No doubt, all reasoning is "rule-governed", just because the drawing of consequences in an apparently random way from premises would not be regarded as reasoning at all. But whatever rules were provided by evolution are not sacrosanct and above correction (as your essay illustrates). To serve Kant's purposes, the specific rules had to be sacrosanct and above correction, to form the foundation of a priori knowledge. So Kant is not a good place to draw inspiration for an account of scientific method.

Regards,

Tim Maudlin

David,

You conclude your essay by noting that there is a very powerful mathematics available that few people know of ... specifically, that of geometric algebra.

For whatever it is worth to you, I can state with complete certainty that the word is spreading. How do I know this? Because I am a chemical engineer. My formal education did not include Hamilton or Clifford. I have only recently learned of you. But my post-education search has brought me to these ideas.

You have my most sincere thanks.

Best Regards and Good Luck,

Gary Simpson

I occasionally tutor high school math and college algebra students. Some have great trouble with the subject. After reading your paper, I have the idea that the troubled student does not build models to represent math objects and processes. Then, they cannot use the characteristics of models you list in your essay to build understanding.

I have published a book titled, "The Theory and Practice of Magic Deception," sold on Amazon dot com. It is intended for magicians in the performing arts to improve their ability to entertain with magic. The book is selling well to the magic industry and a significant mid America university bought a case full for a special class on understanding how the mind works. Using the language of your essay, the book posits that the mind consists of a wide variety of models to represent daily actions and events. The point of the book is to suggest that a skilled performer study these common models and trigger them with rehearsed real world actions to support deception. The result is that the skilled performer can create a reality that does not exist. The effect is astounding and can be captured with a camera. One example from the book was used in a video documentary about how the human mind works presented by Brian Green. To me, the concept you have offered has far reaching consequences.

I have submitted an essay, "Modeling Reality with Mathematics," to this contest purporting that models in the physics community are supported by opinion leaders, not necessarily a comparison to reality. An example would include the ether model that existed for over 2000 years to explain light phenomena. The point of the essay is that opinion leaders are forcing physicists to use only mathematical models and avoid models depending on imagery.

Your essay discusses the use of models to understand the world around us. I am curious of your point of view about social pressures controlling the use of models for our understanding.

Al Schneider

Dear Professor Hestenes,

You have concluded that five types of structure suffice to characterize any scientific model.

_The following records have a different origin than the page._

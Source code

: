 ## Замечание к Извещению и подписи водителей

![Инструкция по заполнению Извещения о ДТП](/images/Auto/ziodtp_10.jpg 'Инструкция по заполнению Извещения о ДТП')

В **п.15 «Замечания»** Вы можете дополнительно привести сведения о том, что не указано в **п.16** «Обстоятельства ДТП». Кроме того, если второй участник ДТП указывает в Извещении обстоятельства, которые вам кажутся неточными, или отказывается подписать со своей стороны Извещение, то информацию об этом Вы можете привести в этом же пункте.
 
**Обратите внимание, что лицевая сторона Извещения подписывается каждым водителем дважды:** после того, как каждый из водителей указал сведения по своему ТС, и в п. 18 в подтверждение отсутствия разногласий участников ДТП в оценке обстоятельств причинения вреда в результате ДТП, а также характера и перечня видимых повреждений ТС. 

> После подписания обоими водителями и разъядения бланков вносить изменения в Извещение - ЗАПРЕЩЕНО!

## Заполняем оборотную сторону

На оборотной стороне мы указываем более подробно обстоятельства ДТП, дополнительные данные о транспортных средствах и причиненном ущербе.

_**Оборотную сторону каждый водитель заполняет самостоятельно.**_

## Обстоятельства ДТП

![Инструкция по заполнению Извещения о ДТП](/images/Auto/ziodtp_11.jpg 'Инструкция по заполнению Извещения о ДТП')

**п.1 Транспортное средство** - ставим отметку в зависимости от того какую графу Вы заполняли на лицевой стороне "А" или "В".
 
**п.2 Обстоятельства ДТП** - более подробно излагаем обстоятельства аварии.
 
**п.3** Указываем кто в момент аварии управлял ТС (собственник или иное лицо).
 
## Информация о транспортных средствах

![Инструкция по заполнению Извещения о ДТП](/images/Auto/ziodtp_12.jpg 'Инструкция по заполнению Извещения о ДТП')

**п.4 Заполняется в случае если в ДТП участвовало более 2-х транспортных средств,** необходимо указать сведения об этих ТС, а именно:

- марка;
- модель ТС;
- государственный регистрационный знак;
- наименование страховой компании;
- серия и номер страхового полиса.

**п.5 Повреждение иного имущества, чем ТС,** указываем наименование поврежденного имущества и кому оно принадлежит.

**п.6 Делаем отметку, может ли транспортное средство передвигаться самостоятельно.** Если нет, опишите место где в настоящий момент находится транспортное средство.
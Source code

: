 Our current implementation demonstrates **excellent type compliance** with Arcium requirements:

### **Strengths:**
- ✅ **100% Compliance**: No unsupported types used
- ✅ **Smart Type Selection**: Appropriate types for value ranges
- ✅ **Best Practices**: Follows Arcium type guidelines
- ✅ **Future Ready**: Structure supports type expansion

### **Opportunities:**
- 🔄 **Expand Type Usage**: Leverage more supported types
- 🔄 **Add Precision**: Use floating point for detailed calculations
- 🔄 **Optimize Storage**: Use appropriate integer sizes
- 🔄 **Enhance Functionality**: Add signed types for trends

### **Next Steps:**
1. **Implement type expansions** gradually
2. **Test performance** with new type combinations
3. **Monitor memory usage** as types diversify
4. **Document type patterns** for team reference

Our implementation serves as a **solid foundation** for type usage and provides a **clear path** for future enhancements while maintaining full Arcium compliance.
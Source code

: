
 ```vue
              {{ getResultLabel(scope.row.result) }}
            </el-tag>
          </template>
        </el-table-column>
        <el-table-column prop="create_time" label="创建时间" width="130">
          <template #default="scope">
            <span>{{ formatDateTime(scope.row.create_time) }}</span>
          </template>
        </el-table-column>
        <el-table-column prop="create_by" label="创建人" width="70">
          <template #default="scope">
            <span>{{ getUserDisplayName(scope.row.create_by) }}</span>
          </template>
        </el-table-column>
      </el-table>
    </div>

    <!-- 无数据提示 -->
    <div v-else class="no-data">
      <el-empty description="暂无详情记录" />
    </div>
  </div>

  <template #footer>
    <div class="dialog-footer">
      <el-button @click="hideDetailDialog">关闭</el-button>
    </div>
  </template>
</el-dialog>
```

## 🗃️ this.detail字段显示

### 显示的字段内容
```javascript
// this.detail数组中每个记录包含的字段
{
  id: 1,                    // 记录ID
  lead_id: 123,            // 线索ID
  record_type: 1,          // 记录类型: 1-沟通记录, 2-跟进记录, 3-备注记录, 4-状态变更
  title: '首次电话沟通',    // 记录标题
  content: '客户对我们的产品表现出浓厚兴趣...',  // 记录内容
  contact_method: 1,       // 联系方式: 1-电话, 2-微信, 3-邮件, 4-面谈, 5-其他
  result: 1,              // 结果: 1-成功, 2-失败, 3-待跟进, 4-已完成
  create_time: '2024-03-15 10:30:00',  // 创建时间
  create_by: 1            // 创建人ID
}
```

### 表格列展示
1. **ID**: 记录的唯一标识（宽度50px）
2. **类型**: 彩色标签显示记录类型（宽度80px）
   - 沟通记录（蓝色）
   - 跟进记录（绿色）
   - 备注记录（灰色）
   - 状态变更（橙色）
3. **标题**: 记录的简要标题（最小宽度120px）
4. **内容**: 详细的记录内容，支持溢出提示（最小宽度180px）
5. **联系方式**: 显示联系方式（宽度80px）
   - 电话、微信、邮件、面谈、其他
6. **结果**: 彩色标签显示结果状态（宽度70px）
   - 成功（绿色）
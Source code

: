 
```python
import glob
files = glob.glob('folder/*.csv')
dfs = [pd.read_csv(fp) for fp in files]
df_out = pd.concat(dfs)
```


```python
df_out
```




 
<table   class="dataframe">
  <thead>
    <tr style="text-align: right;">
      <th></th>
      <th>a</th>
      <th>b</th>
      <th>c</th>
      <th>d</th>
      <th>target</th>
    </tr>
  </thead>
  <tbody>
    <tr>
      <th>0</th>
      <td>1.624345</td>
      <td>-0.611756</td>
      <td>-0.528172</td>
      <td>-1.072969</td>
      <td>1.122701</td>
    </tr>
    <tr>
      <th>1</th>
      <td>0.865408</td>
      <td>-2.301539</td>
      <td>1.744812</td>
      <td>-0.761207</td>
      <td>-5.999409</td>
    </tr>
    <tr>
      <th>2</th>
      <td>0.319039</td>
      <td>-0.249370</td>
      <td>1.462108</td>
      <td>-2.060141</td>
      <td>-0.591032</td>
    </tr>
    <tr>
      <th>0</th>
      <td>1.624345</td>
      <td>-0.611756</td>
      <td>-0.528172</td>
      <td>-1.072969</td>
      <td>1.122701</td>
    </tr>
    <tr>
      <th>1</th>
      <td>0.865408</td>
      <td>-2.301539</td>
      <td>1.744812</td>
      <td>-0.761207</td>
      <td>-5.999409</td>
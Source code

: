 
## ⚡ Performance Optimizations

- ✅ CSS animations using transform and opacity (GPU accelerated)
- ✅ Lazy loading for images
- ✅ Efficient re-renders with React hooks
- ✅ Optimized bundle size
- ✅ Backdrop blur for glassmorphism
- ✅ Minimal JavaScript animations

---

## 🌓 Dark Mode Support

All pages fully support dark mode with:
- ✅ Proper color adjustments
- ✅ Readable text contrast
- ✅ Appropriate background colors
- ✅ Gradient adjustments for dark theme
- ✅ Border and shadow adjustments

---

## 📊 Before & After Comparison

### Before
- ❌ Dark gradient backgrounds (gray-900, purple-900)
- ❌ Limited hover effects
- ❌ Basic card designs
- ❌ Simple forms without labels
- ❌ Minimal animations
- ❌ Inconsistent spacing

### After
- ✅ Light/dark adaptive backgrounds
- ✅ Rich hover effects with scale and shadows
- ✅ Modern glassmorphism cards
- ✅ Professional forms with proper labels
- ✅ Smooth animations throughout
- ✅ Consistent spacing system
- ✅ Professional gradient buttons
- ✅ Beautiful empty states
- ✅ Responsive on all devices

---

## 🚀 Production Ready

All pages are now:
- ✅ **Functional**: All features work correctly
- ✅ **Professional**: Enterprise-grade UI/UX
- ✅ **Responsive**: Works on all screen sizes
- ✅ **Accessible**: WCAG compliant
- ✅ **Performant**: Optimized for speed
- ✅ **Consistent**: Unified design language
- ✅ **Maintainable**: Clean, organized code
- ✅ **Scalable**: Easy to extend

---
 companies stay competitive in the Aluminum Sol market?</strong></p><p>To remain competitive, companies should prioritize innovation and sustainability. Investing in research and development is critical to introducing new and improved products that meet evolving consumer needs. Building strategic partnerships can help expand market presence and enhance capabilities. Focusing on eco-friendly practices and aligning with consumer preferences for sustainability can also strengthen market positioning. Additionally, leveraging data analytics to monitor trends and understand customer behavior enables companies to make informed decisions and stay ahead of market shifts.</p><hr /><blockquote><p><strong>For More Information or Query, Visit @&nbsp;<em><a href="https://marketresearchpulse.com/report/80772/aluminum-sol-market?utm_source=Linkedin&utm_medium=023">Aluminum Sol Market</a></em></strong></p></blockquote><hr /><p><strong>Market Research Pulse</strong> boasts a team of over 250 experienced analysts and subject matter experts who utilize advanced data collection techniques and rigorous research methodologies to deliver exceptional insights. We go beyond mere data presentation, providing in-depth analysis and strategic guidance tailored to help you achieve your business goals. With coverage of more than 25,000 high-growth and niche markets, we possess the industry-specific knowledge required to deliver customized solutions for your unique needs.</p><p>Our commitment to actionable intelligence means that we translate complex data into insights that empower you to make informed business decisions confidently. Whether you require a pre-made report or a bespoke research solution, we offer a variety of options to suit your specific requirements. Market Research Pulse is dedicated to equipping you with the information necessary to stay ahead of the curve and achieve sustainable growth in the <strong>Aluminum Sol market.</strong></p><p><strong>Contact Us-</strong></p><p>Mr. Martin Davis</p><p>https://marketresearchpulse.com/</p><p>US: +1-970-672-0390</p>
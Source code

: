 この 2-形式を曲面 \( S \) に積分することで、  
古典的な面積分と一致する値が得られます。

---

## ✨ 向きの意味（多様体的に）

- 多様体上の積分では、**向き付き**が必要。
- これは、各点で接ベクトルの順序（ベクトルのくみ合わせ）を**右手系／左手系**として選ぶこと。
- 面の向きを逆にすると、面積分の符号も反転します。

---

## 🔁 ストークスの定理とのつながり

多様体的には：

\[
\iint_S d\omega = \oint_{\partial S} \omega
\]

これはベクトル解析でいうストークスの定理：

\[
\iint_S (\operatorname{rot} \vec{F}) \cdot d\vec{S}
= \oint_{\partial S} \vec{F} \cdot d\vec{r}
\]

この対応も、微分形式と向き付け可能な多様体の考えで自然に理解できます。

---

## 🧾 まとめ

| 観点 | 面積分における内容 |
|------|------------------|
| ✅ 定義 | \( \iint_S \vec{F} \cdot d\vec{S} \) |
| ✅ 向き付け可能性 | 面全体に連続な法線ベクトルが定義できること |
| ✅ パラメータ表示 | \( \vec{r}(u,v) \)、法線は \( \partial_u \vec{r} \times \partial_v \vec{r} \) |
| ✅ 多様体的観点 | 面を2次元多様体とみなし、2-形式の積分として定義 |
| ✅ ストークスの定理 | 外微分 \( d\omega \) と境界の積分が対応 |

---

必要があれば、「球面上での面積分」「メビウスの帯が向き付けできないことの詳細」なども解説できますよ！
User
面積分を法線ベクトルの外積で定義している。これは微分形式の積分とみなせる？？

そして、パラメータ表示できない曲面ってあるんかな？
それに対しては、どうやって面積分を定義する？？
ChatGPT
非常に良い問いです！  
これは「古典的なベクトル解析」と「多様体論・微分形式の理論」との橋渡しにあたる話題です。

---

Links among the parts is the main subject of my article. I would be very grateful if you find any inconsistency or wrong concept among the structures in my essay.

Best Regards,

Branko Zivlak

I agree with your argument. Interestingly, I mentioned both Copernican revolution and Kant too in my essay. My conclusion is that the realist view of theories is untenable.

Dear David,

"You mentioned that in context of Copernican revolution in science in Newton's Principia (1687),Kant shifted the focus of epistemology from structure of the external world to structure of mind. His revolutionary insight was that our perceptions and thoughts are shaped by inherent structure of our minds. Kant's primary question: What does the structure of science and mathematics tell us about how

the human mind works? "What, precisely, is thinking?" -- Einstein

Modeling theory asserts that physical and mathematical intuitions are merely two different ways to relate products of imagination to the external world.Thus, structure in imagination is common ground for both

physical and mathematical intuition.Kant began by identifying construction in intuition as a means for acquiring certain geometrical knowledge. Kant's notion of geometrical proof is by construction of figures, and he argues that such proofs have universal

validity as long as the figures are "determined by certain universal conditions of construction. Kant's argument is often dismissed because it led him to conclude that Euclidean geometry is certain a priori.Because we now know that non-Euclidean geometry can be associated with the same intuitive construction simply by changing the rules

assigned to it."

Let me cite Riemann's lecture excerpt :how Riemann geometry(On the hypothesis which underlie geometry) connects external world to human mind which I have explained in my essay using Mathematical Structure Hypothesis.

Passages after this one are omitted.